» Record excerpts
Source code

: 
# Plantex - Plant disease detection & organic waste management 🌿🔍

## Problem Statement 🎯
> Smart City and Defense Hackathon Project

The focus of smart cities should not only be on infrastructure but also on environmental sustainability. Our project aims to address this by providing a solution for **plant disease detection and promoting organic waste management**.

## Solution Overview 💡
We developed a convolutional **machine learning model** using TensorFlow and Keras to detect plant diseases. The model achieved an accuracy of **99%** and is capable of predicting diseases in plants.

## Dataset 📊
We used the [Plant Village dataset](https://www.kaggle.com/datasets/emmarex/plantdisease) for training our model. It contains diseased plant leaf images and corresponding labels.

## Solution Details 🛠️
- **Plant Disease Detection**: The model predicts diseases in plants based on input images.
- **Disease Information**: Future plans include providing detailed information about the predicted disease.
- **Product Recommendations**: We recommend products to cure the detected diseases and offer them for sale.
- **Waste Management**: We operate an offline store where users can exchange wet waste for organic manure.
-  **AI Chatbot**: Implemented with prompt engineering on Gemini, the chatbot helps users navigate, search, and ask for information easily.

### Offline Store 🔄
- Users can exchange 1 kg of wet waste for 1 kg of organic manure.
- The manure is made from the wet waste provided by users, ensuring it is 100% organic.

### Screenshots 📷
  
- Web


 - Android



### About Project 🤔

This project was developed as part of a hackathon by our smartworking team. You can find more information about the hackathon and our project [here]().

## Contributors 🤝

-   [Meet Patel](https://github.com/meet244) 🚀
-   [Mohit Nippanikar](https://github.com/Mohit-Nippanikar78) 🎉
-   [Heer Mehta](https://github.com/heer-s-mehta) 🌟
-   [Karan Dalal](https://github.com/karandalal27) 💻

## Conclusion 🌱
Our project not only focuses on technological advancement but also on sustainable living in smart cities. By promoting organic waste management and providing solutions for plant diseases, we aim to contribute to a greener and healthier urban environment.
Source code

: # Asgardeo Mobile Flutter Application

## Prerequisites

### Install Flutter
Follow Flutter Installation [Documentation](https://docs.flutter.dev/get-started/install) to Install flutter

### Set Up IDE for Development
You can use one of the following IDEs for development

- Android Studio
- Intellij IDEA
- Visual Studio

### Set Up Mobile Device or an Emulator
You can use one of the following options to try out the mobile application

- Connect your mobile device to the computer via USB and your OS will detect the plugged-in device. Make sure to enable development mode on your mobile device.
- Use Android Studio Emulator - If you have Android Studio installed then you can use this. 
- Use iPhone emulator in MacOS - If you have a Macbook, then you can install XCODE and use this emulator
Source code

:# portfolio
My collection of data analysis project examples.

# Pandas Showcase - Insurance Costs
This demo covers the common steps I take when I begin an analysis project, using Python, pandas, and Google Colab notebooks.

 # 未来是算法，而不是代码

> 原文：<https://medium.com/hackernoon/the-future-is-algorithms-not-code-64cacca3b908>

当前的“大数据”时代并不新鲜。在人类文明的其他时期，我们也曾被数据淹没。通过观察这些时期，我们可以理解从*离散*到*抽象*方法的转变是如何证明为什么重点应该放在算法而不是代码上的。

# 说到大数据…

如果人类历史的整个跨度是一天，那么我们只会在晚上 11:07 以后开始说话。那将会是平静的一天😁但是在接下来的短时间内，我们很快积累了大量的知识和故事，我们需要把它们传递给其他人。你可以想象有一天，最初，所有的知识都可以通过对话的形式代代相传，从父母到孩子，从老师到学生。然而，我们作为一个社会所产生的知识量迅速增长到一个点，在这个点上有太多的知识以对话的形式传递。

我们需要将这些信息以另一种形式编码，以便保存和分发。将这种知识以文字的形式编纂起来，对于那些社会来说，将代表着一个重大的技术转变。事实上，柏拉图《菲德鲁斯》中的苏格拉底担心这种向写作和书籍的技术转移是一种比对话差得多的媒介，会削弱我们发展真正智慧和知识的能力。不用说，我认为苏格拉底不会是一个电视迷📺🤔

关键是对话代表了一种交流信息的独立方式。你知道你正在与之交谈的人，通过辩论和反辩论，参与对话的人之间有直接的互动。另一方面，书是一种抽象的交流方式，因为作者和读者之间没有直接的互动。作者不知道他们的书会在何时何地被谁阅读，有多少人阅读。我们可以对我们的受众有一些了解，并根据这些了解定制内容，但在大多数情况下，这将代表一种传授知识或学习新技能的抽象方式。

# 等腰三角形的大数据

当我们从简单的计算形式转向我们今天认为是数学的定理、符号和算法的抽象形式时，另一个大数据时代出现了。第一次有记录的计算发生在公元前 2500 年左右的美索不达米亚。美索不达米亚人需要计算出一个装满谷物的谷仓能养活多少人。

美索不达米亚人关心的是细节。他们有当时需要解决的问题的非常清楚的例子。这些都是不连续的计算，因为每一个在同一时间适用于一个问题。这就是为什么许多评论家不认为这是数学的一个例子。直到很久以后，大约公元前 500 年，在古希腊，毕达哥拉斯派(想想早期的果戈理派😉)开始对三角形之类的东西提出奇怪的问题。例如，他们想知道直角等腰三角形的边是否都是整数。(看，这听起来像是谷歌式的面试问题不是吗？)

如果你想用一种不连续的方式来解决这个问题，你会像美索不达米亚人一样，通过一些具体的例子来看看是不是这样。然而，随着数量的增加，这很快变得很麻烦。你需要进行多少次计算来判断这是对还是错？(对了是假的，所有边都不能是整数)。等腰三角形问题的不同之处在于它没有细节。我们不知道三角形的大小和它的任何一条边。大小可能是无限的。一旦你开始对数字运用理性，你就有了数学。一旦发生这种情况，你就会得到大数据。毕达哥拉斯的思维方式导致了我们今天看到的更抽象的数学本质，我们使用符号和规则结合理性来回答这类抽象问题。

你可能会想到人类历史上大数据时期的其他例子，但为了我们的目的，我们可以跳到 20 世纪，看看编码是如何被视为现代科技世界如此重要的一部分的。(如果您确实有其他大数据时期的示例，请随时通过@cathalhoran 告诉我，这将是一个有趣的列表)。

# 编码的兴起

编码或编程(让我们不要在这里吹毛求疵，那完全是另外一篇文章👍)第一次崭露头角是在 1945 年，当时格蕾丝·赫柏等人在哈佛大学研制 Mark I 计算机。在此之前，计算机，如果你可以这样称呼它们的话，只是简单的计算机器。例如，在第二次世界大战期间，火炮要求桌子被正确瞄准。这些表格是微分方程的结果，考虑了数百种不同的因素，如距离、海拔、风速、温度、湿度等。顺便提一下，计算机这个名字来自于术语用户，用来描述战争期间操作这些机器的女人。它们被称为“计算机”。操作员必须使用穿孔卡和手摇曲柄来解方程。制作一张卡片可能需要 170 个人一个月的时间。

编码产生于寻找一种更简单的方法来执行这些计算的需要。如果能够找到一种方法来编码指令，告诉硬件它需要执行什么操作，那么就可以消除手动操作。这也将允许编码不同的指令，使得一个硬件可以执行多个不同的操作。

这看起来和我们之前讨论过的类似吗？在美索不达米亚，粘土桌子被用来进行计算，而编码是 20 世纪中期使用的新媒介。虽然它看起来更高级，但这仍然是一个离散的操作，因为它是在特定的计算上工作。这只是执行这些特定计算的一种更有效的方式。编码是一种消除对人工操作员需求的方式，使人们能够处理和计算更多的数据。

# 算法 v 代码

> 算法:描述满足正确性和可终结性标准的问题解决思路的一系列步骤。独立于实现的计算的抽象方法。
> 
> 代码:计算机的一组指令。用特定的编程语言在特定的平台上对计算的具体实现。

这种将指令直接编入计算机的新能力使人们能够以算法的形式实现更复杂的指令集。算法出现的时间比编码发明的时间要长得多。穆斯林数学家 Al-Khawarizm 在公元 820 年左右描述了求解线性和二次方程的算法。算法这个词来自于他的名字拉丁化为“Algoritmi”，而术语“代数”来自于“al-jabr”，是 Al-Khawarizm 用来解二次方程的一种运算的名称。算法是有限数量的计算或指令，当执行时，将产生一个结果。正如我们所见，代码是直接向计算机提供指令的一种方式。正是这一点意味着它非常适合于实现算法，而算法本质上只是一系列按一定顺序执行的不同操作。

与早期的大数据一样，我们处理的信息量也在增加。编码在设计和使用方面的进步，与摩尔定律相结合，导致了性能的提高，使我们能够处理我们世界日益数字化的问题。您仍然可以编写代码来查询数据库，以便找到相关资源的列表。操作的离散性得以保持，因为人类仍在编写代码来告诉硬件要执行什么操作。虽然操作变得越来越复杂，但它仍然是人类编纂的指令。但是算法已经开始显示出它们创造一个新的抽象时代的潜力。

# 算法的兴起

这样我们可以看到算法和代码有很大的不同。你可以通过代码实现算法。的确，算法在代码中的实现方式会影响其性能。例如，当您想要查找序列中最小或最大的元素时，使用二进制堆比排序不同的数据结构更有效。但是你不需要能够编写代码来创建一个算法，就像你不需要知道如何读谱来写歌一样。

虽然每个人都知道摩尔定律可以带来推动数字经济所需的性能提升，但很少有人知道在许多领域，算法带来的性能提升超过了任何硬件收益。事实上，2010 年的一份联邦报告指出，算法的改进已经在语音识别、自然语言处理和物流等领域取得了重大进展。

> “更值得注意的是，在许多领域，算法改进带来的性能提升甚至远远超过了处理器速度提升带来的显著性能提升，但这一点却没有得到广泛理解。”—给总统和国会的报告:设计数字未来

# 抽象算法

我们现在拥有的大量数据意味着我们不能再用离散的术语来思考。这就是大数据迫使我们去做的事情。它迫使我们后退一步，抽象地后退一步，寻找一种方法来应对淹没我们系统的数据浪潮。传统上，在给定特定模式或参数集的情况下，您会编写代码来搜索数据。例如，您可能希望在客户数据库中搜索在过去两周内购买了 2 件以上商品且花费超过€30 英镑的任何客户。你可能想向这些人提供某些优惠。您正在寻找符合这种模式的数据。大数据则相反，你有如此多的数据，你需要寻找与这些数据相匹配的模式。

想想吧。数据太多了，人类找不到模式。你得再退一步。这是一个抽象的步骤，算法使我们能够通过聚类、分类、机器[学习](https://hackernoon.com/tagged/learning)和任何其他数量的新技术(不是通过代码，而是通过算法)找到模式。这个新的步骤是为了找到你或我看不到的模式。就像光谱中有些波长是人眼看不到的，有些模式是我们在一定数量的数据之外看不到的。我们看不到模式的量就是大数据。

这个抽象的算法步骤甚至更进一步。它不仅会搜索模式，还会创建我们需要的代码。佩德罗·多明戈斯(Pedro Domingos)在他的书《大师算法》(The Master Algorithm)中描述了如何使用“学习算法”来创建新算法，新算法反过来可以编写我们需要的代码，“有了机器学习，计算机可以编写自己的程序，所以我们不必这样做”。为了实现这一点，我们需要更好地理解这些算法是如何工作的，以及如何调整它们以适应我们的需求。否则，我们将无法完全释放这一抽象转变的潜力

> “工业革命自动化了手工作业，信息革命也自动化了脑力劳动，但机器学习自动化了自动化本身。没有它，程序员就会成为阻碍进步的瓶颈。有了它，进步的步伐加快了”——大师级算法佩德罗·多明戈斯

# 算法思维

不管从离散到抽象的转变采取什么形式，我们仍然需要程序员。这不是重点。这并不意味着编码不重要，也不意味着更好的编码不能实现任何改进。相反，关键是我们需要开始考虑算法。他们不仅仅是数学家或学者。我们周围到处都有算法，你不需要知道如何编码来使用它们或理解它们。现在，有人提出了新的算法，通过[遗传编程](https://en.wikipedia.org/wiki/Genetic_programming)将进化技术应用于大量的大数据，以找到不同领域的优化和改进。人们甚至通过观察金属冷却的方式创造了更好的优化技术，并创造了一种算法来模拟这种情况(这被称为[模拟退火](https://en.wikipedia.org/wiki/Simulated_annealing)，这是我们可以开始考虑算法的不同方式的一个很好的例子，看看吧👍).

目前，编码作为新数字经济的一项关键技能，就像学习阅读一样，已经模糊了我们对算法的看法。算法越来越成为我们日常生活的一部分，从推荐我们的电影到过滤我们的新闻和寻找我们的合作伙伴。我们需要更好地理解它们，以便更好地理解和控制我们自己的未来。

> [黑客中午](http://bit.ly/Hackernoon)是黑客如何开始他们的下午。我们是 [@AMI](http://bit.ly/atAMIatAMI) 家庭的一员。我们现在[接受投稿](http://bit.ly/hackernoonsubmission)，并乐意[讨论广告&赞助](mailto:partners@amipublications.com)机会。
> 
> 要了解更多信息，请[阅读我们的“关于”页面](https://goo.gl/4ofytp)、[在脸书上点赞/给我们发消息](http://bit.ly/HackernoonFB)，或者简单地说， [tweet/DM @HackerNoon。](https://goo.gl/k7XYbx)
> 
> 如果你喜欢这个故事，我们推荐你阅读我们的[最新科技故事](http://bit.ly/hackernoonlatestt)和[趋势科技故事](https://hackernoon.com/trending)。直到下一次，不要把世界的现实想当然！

---

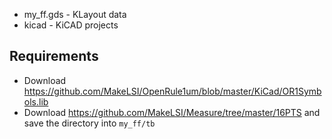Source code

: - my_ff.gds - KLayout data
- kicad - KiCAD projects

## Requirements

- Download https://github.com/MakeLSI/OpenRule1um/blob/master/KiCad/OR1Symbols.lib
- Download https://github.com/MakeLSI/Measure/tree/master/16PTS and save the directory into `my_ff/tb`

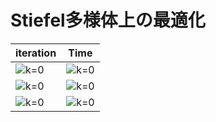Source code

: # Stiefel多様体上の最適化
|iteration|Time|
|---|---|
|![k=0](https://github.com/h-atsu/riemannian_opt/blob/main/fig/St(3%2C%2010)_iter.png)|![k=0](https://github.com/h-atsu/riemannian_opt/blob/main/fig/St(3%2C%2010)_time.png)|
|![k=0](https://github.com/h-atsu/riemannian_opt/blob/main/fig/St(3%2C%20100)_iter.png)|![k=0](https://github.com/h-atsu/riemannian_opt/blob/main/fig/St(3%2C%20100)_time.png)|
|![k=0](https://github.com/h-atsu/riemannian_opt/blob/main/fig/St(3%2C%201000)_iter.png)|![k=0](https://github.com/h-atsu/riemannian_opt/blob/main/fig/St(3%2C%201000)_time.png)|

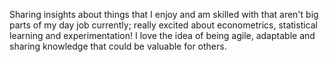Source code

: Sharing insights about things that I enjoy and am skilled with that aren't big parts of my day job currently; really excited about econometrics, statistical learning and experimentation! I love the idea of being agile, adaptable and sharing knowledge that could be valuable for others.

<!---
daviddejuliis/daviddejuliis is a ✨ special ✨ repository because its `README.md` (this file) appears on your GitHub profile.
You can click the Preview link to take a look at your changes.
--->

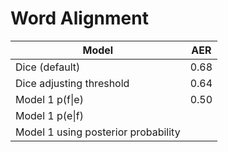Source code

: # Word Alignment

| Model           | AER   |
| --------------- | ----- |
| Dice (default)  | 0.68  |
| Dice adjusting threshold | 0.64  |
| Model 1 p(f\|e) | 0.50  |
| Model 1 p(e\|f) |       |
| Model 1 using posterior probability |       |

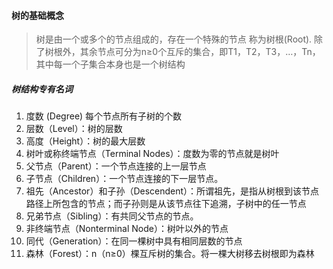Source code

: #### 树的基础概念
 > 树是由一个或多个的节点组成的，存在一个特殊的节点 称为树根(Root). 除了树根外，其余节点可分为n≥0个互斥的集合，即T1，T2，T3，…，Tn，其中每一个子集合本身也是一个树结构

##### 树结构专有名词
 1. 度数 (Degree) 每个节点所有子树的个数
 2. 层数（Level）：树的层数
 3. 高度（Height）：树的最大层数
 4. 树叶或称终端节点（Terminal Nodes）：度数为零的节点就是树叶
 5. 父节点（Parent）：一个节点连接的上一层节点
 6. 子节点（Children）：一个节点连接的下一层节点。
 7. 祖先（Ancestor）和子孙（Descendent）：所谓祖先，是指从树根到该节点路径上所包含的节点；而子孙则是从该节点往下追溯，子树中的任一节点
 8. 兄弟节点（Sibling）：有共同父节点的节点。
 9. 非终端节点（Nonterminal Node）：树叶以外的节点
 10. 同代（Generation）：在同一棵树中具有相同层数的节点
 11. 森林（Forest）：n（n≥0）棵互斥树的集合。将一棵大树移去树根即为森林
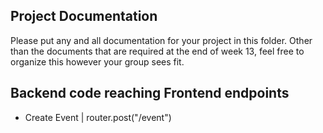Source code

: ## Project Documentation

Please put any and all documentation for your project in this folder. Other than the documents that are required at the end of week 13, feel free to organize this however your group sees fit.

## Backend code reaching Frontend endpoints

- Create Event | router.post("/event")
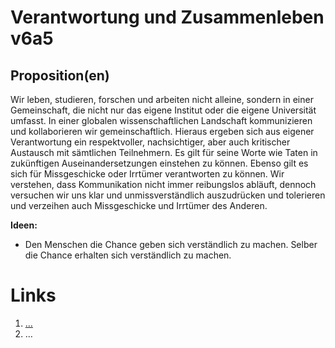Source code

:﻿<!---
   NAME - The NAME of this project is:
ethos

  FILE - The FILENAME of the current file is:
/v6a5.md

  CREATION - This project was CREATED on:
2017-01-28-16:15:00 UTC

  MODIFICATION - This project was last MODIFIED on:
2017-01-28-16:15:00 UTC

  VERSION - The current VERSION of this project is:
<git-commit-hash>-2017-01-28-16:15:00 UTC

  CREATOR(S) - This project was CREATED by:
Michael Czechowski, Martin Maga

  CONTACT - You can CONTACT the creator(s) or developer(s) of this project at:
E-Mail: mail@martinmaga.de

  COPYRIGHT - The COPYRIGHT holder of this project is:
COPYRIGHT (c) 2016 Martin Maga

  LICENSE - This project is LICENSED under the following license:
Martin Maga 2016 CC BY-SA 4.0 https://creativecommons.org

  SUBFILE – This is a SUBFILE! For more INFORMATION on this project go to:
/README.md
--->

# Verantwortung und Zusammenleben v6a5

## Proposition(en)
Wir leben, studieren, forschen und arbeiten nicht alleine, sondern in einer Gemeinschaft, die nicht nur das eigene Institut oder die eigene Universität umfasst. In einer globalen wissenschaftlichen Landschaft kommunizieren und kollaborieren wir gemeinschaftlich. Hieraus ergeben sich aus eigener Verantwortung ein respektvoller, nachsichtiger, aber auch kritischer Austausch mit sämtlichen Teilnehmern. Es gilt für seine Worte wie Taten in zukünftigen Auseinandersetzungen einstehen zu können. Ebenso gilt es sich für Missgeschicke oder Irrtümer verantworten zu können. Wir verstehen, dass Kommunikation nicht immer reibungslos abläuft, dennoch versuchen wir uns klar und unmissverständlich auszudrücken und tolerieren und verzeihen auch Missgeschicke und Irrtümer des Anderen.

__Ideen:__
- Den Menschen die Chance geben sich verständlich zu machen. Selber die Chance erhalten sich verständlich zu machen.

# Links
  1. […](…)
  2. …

» Exercise details
Give back exactly the lines of the listing above from the one that contains "10. 同代（Generation）：在同一棵树中具有相同层数的节点" up to and including the one that contains "E-Mail: mail@martinmaga.de", but not the pictures, and no other lines.

» Response
 10. 同代（Generation）：在同一棵树中具有相同层数的节点
 11. 森林（Forest）：n（n≥0）棵互斥树的集合。将一棵大树移去树根即为森林
Source code

: ## Project Documentation

Please put any and all documentation for your project in this folder. Other than the documents that are required at the end of week 13, feel free to organize this however your group sees fit.

## Backend code reaching Frontend endpoints

- Create Event | router.post("/event")
Source code

:﻿<!---
   NAME - The NAME of this project is:
ethos

  FILE - The FILENAME of the current file is:
/v6a5.md

  CREATION - This project was CREATED on:
2017-01-28-16:15:00 UTC

  MODIFICATION - This project was last MODIFIED on:
2017-01-28-16:15:00 UTC

  VERSION - The current VERSION of this project is:
<git-commit-hash>-2017-01-28-16:15:00 UTC

  CREATOR(S) - This project was CREATED by:
Michael Czechowski, Martin Maga

  CONTACT - You can CONTACT the creator(s) or developer(s) of this project at:
E-Mail: mail@martinmaga.de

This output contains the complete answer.